Петр, отдаваясь добровольно в руки своей супруги, был не без надежды. Первые войска, которые он встретил, никогда его не видали; это были те 3000 казаков, которых нечаянный случай привел к сему происшествию. Они хранили глубокое молчание, и невольное чувство, которому он не мог противиться при виде их, не причинило ему никакого беспокойства. Но как скоро увидела его армия, то единогласные крики: «Да здравствует Екатерина!» – раздались со всех сторон, и среди сих-то новых восклицаний, неистово повторяемых, проехав все полки, он лишился памяти. Подъехали к большому подъезду, где при выходе из кареты его любезную подхватили солдаты и оборвали с нее знаки. Любимец его был встречен криком ругательства, на которое он отвечал им с гордостью и укорял их в преступлении. Император вошел один, в жару бешенства. Ему говорят: «Раздевайся!» И как ни один из мятежников не прикасался к нему рукою, то он сорвал с себя ленту, шпагу и платье, говоря: «Теперь я весь в ваших руках». Несколько минут сидел он в рубашке, босиком, на посмеяние солдат. Таким образом Петр был разлучен навсегда со своею любезною и своим любимцем, и через несколько минут все трое были вывезены под крепкими караулами в разные стороны.

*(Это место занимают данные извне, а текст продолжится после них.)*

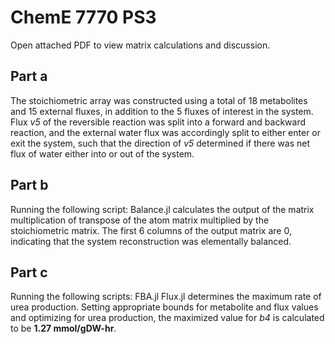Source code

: # ChemE 7770 PS3
Open attached PDF to view matrix calculations and discussion.

## Part a
The stoichiometric array was constructed using a total of 18 metabolites and 15 external fluxes, in addition to the 5 fluxes of interest in the system. Flux *v5* of the reversible reaction was split into a forward and backward reaction, and the external water flux was accordingly split to either enter or exit the system, such that the direction of *v5* determined if there was net flux of water either into or out of the system.

## Part b
Running the following script:
  Balance.jl
calculates the output of the matrix multiplication of transpose of the atom matrix multiplied by the stoichiometric matrix. The first 6 columns of the output matrix are 0, indicating that the system reconstruction was elementally balanced.

## Part c
Running the following scripts:
  FBA.jl
  Flux.jl
determines the maximum rate of urea production. Setting appropriate bounds for metabolite and flux values and optimizing for urea production, the maximized value for *b4* is calculated to be **1.27 mmol/gDW-hr**.
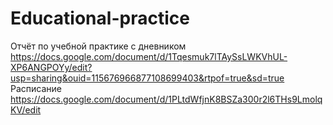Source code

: # Educational-practice
Отчёт по учебной практике c дневником https://docs.google.com/document/d/1Tqesmuk7lTAySsLWKVhUL-XP6ANGPOYy/edit?usp=sharing&ouid=115676966877108699403&rtpof=true&sd=true
Расписание https://docs.google.com/document/d/1PLtdWfjnK8BSZa300r2l6THs9LmolqKV/edit
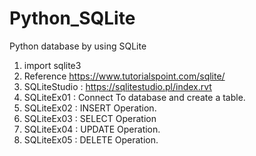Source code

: # Python_SQLite
Python database by using SQLite

1. import sqlite3
2. Reference https://www.tutorialspoint.com/sqlite/
3. SQLiteStudio : https://sqlitestudio.pl/index.rvt
4. SQLiteEx01 : Connect To database and create a table.
5. SQLiteEx02 : INSERT Operation.
6. SQLiteEx03 : SELECT Operation
7. SQLiteEx04 : UPDATE Operation.
8. SQLiteEx05 : DELETE Operation.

Петербург со времени отправления императрицы был в неизвестности и 24 часа не получал никакой новости. По разным слухам, которые пробегали по городу, думали, что при малейших надеждах император найдет еще там своих защитников. Иностранцы были не без страха, зная, что настоящие русские, гнушаясь и новых обычаев, и всего, что приходит к ним из чужих краев, просили иногда у своих государей в награду позволения перебить всех иностранцев; но каков бы ни был конец, они опасались своевольства или ярости солдат.
В 5 часов вечера услышали отдаленный гром пушек; все внимательно прислушивались, скоро по равномерным промежуткам времени различили, что это были торжественные залпы; дождались об окончании дела, и с того времени во всех было одинаковое расположение.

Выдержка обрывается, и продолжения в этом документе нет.